++++ Task data ++++

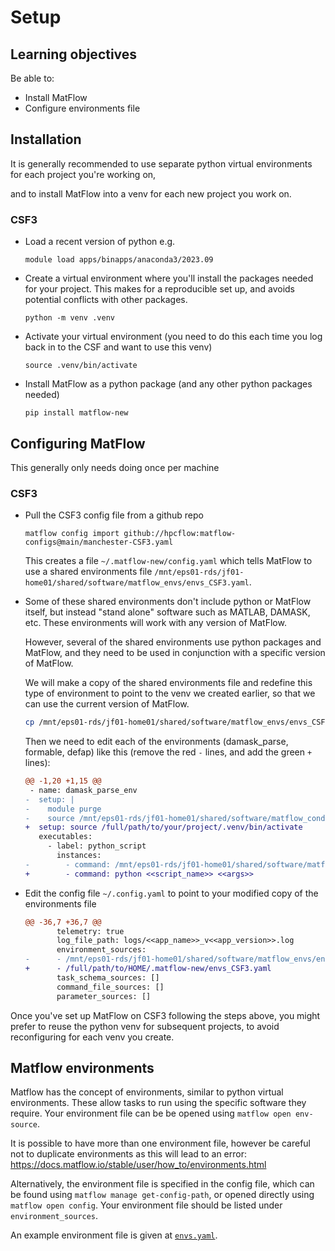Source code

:# Setup

## Learning objectives

Be able to:

- Install MatFlow
- Configure environments file

## Installation

It is generally recommended to use separate python virtual environments for each project you're working on,

and to install MatFlow into a venv for each new project you work on.



### CSF3

- Load a recent version of python e.g.
  
  ```
  module load apps/binapps/anaconda3/2023.09
  ```

- Create a virtual environment where you'll install the packages needed for your project.
  This makes for a reproducible set up, and avoids potential conflicts with other packages.
  
  ```
  python -m venv .venv
  ```

- Activate your virtual environment (you need to do this each time you log back in to the CSF
  and want to use this venv)
  
  ```
  source .venv/bin/activate
  ```

- Install MatFlow as a python package (and any other python packages needed)
  
  ```
  pip install matflow-new
  ```

## Configuring MatFlow

This generally only needs doing once per machine

### CSF3

- Pull the CSF3 config file from a github repo
  
  ```
  matflow config import github://hpcflow:matflow-configs@main/manchester-CSF3.yaml
  ```
  
  This creates a file `~/.matflow-new/config.yaml` which tells MatFlow to use a shared environments file
  `/mnt/eps01-rds/jf01-home01/shared/software/matflow_envs/envs_CSF3.yaml`.

- Some of these shared environments don't include python or MatFlow itself,
  but instead "stand alone" software such as MATLAB, DAMASK, etc.
  These environments will work with any version of MatFlow.
  
  However, several of the shared environments use python packages and MatFlow,
  and they need to be used in conjunction with a specific version of MatFlow.

  We will make a copy of the shared environments file and redefine this type of environment to point
  to the venv we created earlier, so that we can use the current version of MatFlow.

  ```bash
  cp /mnt/eps01-rds/jf01-home01/shared/software/matflow_envs/envs_CSF3.yaml ~/.matflow-new
  ```

  Then we need to edit each of the environments (damask_parse, formable, defap) like this
  (remove the red `-` lines, and add the green `+` lines):
  
  ```diff
  @@ -1,20 +1,15 @@
   - name: damask_parse_env
  -  setup: |
  -    module purge
  -    source /mnt/eps01-rds/jf01-home01/shared/software/matflow_conda_envs/matflow_full_env-linux/bin/activate
  +  setup: source /full/path/to/your/project/.venv/bin/activate
     executables:
       - label: python_script
         instances:
  -        - command: /mnt/eps01-rds/jf01-home01/shared/software/matflow_conda_envs/matflow_full_env-linux/bin/python <<script_name>> <<args>>
  +        - command: python <<script_name>> <<args>>
  ```

- Edit the config file `~/.config.yaml` to point to your modified copy of the environments file 
  
  ```diff
  @@ -36,7 +36,7 @@
         telemetry: true
         log_file_path: logs/<<app_name>>_v<<app_version>>.log
         environment_sources:
  -      - /mnt/eps01-rds/jf01-home01/shared/software/matflow_envs/envs_CSF3.yaml
  +      - /full/path/to/HOME/.matflow-new/envs_CSF3.yaml
         task_schema_sources: []
         command_file_sources: []
         parameter_sources: []
  ```

Once you've set up MatFlow on CSF3 following the steps above,
you might prefer to reuse the python venv for subsequent projects,
to avoid reconfiguring for each venv you create.

## Matflow environments

Matflow has the concept of environments, similar to python virtual environments.
These allow tasks to run using the specific software they require.
Your environment file can be be opened using `matflow open env-source`.

It is possible to have more than one environment file,
however be careful not to duplicate environments as this will lead to an error:
https://docs.matflow.io/stable/user/how_to/environments.html

Alternatively, the environment file is specified in the config file,
which can be found using `matflow manage get-config-path`, or opened directly using
`matflow open config`.
Your environment file should be listed under `environment_sources`.

An example environment file is given at [`envs.yaml`](envs.yaml).

[installation_instructions]: https://docs.matflow.io/stable/installation.html
[install_matflow_with_pip]: https://docs.matflow.io/stable/installation.html#matflow-python-package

++++

--- Action item ---
The answer must be all the lines above that hold the word "needed".

--- Answer area ---
- Create a virtual environment where you'll install the packages needed for your project.
- Install MatFlow as a python package (and any other python packages needed)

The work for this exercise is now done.